**Task item:**
What needs reproducing is the run of lines in the data below starting at the line with "Добавить свойство столкновения" and ending at the line with "-Playlist : possesses", both ends included. Copy it exactly, without pictures, and add nothing.

**Records to process:**
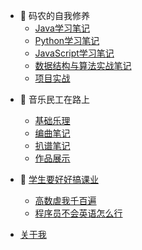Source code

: <!-- /_navbar.md -->

- :speak_no_evil:	码农的自我修养
  - [Java学习笔记](/Coder/JavaLearn/)
  - [Python学习笔记](/Coder/PythonLearn/)
  - [JavaScript学习笔记](/Coder/JavaScriptLearn/)
  - [数据结构与算法实战笔记](/Coder/DSLearn/)
  - [项目实战](/Coder/MyProject/)



* :musical_keyboard:	音乐民工在路上
  * [基础乐理](/Musicser/musicBase/)
  * [编曲笔记](/Musicser/musicMix/)
  * [扒谱笔记](/Musicser/musicPapu)
  * [作品展示](/Musicser/musicForMe)



* :page_facing_up:	[学生要好好搞课业]()
  * [高数虐我千百遍](/Student/mathLearn/)
  * [程序员不会英语怎么行](/Student/EnglishLearn/)



* [关于我](/README.md)
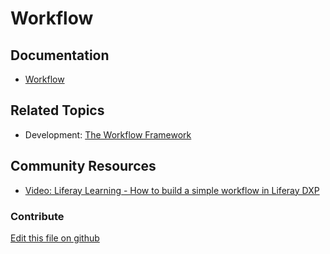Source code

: # Workflow

## Documentation

* [Workflow](https://portal.liferay.dev/docs/7-2/user/-/knowledge_base/u/workflow)

## Related Topics

* Development: [The Workflow Framework](https://portal.liferay.dev/docs/7-2/frameworks/-/knowledge_base/f/the-workflow-framework)

## Community Resources

* [Video: Liferay Learning - How to build a simple workflow in Liferay DXP](https://www.youtube.com/watch?v=4fTxE8Gvg9w)

### Contribute

[Edit this file on github](https://github.com/olafk/controlpanel-documentation-docs/blob/master/md/72en/com_liferay_portal_workflow_web_portlet_ControlPanelWorkflowPortlet.md)
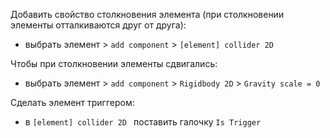 Добавить свойство столкновения элемента (при столкновении элементы отталкиваются друг от друга):
* выбрать элемент > `add component` > `[element] collider 2D `

Чтобы при столкновении элементы сдвигались:
* выбрать элемент > `add component` > `Rigidbody 2D` > `Gravity scale = 0`

Сделать элемент триггером:
* в `[element] collider 2D ` поставить галочку `Is Trigger`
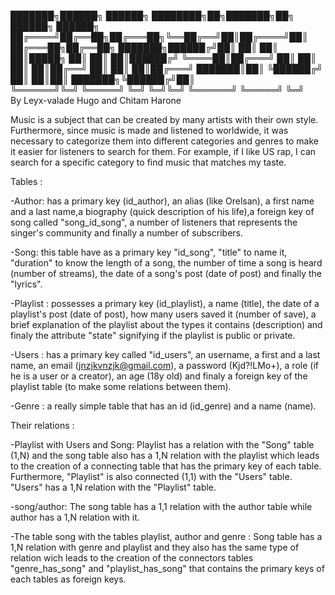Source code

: ███████╗██████╗  ██████╗ ████████╗██╗███████╗██╗      ██████╗ ██████╗ 
██╔════╝██╔══██╗██╔═══██╗╚══██╔══╝██║██╔════╝██║     ██╔═══██╗██╔══██╗
███████╗██████╔╝██║   ██║   ██║   ██║█████╗  ██║     ██║   ██║██████╔╝
╚════██║██╔═══╝ ██║   ██║   ██║   ██║██╔══╝  ██║     ██║   ██║██╔═══╝ 
███████║██║     ╚██████╔╝   ██║   ██║██║     ███████╗╚██████╔╝██║     
╚══════╝╚═╝      ╚═════╝    ╚═╝   ╚═╝╚═╝     ╚══════╝ ╚═════╝ ╚═╝     
             By Leyx-valade Hugo and Chitam Harone
                                                                               

Music is a subject that can be created by many artists with their own style. Furthermore, since music is made and listened to worldwide, it was necessary to categorize them into different categories and genres to make it easier for listeners to search for them. For example, if I like US rap, I can search for a specific category to find music that matches my taste.

Tables : 

-Author: has a primary key (id_author), an alias (like Orelsan), a first name and a last name,a biography (quick description of his life),a foreign key of song called "song_id_song", a number of listeners that represents the singer's community and finally a number of subscribers.

-Song: this table have as a primary key "id_song", "title" to name it, "duration" to know the length of a song, the number of time a song is heard (number of streams), the date of a song's post (date of post) and finally the "lyrics".

-Playlist : possesses a primary key (id_playlist), a name (title), the date of a playlist's post (date of post), how many users saved it (number of save), a brief explanation of the playlist about the types it contains (description) and finaly the attribute "state" signifying if the playlist is public or private.

-Users : has a primary key called "id_users", an username, a first and a last name, an email (jnzjkvnzjk@gmail.com), a password (Kjd?!LMo+), a role (if he is a user or a creator), an age (18y old) and finaly a foreign key of the playlist table (to make some relations between them).

-Genre : a really simple table that has an id (id_genre) and a name (name).




Their relations : 

-Playlist with Users and Song: Playlist has a relation with the "Song" table (1,N) and the song table also has a 1,N relation with the playlist which leads to the creation of a connecting table that has the primary key of each table. Furthermore, "Playlist" is also connected (1,1) with the "Users" table. "Users" has a 1,N relation with the "Playlist" table.

-song/author: The song table has a 1,1 relation with the author table while author has a 1,N relation with it.

-The table song with the tables playlist, author and genre : Song table has a 1,N relation with genre and playlist and they also has the same type of relation wich leads to the creation of the connectors tables "genre_has_song" and "playlist_has_song" that contains the primary keys of each tables as foreign keys.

**Answer box:**
 Добавить свойство столкновения элемента (при столкновении элементы отталкиваются друг от друга):
* выбрать элемент > `add component` > `[element] collider 2D `

Чтобы при столкновении элементы сдвигались:
* выбрать элемент > `add component` > `Rigidbody 2D` > `Gravity scale = 0`

Сделать элемент триггером:
* в `[element] collider 2D ` поставить галочку `Is Trigger`
Source code

: ███████╗██████╗  ██████╗ ████████╗██╗███████╗██╗      ██████╗ ██████╗ 
██╔════╝██╔══██╗██╔═══██╗╚══██╔══╝██║██╔════╝██║     ██╔═══██╗██╔══██╗
███████╗██████╔╝██║   ██║   ██║   ██║█████╗  ██║     ██║   ██║██████╔╝
╚════██║██╔═══╝ ██║   ██║   ██║   ██║██╔══╝  ██║     ██║   ██║██╔═══╝ 
███████║██║     ╚██████╔╝   ██║   ██║██║     ███████╗╚██████╔╝██║     
╚══════╝╚═╝      ╚═════╝    ╚═╝   ╚═╝╚═╝     ╚══════╝ ╚═════╝ ╚═╝     
             By Leyx-valade Hugo and Chitam Harone
                                                                               

Music is a subject that can be created by many artists with their own style. Furthermore, since music is made and listened to worldwide, it was necessary to categorize them into different categories and genres to make it easier for listeners to search for them. For example, if I like US rap, I can search for a specific category to find music that matches my taste.

Tables : 

-Author: has a primary key (id_author), an alias (like Orelsan), a first name and a last name,a biography (quick description of his life),a foreign key of song called "song_id_song", a number of listeners that represents the singer's community and finally a number of subscribers.

-Song: this table have as a primary key "id_song", "title" to name it, "duration" to know the length of a song, the number of time a song is heard (number of streams), the date of a song's post (date of post) and finally the "lyrics".

-Playlist : possesses a primary key (id_playlist), a name (title), the date of a playlist's post (date of post), how many users saved it (number of save), a brief explanation of the playlist about the types it contains (description) and finaly the attribute "state" signifying if the playlist is public or private.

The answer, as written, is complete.